━━━━━ Records supplied ━━━━━

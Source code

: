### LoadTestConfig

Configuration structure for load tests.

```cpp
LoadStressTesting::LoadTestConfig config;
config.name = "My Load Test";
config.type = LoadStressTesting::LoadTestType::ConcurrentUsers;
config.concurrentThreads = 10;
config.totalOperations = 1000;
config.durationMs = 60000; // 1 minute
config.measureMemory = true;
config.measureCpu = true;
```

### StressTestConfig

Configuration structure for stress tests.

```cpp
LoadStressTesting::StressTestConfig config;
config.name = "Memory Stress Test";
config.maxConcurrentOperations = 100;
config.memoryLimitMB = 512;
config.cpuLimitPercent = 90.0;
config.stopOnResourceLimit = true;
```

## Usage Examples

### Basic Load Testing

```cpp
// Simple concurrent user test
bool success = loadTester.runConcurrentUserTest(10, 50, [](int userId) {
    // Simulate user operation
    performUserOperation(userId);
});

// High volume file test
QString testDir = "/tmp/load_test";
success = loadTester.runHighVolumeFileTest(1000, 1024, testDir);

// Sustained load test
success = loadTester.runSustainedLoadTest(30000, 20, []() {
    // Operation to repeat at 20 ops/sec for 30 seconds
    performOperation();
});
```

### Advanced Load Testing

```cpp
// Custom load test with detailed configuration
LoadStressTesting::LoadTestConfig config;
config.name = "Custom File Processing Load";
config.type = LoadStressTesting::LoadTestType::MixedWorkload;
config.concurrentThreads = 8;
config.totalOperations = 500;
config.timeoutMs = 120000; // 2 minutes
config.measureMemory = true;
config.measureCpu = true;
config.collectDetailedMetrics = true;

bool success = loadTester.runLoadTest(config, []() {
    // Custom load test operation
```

━━━━━

Problem details
Go through the records above and copy every line with the word "Custom".

Response to this task
// Custom load test with detailed configuration
config.name = "Custom File Processing Load";
    // Custom load test operation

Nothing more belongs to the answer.